Having a religious upbringing didn’t give me the tools to reconcile faith and fear.
Faith and fear were considered mutually exclusive.
In fact, I can recall sermons where I was told that lack of faith was sinful. I can even find the relevant scripture.
So all in all, to doubt or to be afraid was to sin.
Which creates a contradiction.
Because the opposite of fear is not faith. It’s blind faith. It’s false belief. As James Carse wrote in The Religious Case Against Belief, blind faith is actually wilful ignorance: that ability to ignore anything that might create any doubt in your own mind. Such ignorance is a basic human flaw. It is at the heart of intolerance and the failure to learn from one’s mistakes.
My problem is that blind faith or wilful ignorance has never worked for me. I’m too doubtful. I’m too curious. I struggle to be intolerant and ignorant. I make too many mistakes and need to learn from them.
It’s true that doubt for me can lead to fear. But once fear and doubt is accepted, a different path emerges. It isn’t a path of ignorance and/or intolerance. It isn’t an easy path. Yet on that path is surprise and joy. And that path is lit by an incurable curiosity. As Eleanor Roosevelt said, curiosity is the cure for boredom, but it is a graceful antidote to doubt and ignorance. And that non-easy path includes mistakes. Much like my favourite bad fortune cookie: “You always learn from your mistakes: You will learn a lot today”. Every single moment of every single day. Learn from it and resume the path.
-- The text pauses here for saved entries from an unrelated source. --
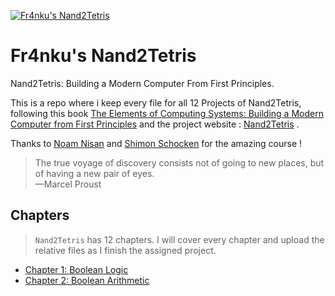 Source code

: 
<a href="https://www.nand2tetris.org/"><img src="https://i.imgur.com/uzYbGGr.jpg" title="Fr4nku's Nand2Tetris" alt="Fr4nku's Nand2Tetris"></a>
# Fr4nku's Nand2Tetris
Nand2Tetris: Building a Modern Computer From First Principles.<br/>


This is a repo where i keep every file for all 12 Projects of Nand2Tetris, 
following this book [The Elements of Computing Systems: Building a Modern Computer from First Principles](https://www.amazon.it/Elements-Computing-Systems-Building-Principles/dp/0262640686) 
and the project website : [Nand2Tetris](https://www.nand2tetris.org) .<br/>


Thanks to [Noam Nisan](https://www.cs.huji.ac.il/~noam/) and [Shimon Schocken](https://www.shimonschocken.com/)  for the amazing course ! <br/>


> The true voyage of discovery consists not of going to new places, but of having a new pair of eyes. <br/>
> —Marcel Proust


## Chapters
> `Nand2Tetris` has 12 chapters. 
 I will cover every chapter and upload the relative files  as I finish the assigned project.
- [Chapter 1: Boolean Logic](https://github.com/fr4nku/nand2tetris/tree/master/Project%201)
- [Chapter 2: Boolean Arithmetic](https://github.com/fr4nku/nand2tetris/tree/master/Project%202)
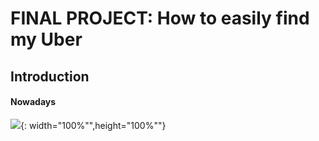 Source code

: # FINAL PROJECT: How to easily find my Uber
## Introduction
#### Nowadays

![](https://i.ibb.co/Wvx2dLp/6.png){: width="100%"",height="100%""}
Yet to continue that walk, I need self-acceptance, ongoing self-knowledge and true self-love. Or perhaps better put, self-faith, self-hope and true self-love (none of which is new-fangled anyway).
So how do I reconcile the contradiction of faith versus fear?
It’s true that fear and doubt can certainly overwhelm and overcome faith. I’ve learnt that.
Yet for faith to be successful, it must encompass and then accept doubt. As above.
Yet that acceptance of doubt doesn’t guarantee ultimate success. Otherwise, I would live my life relying on fortune cookies.
Many times faith doesn’t grant you what you want: it removes what you thought you wanted and replaces that with something better. And almost always at a different time and place than you expected.
You know that doubt thing: it’s not going away! It’s no easy walk. But it beats standing still.
At home I have a religious plaque on which is written:
“Understanding is the reward of faith.
Therefore seek not to understand that you may believe but believe that you may understand
Until recently, I thought it meant that I overcame challenges through faith and received understanding at the end. Hopefully instantly 🙂 Or after a period of waiting, say a month or year! Or longer! Nope!
But right now it isn’t working. And I’ve realised that it hasn’t worked for a very long time!
In essence, I have no guarantee whatsoever that faith given will receive understanding. Even if the challenge is met or not. Ever. What I must accept (with difficulty) is to have faith anyway and accept that I may not receive any understanding at all. Ever. And accept that the challenge may not be met. Ever. Ouch!
And once the challenge is overcome what I do I get? Another test. Another challenge! And that is the pattern.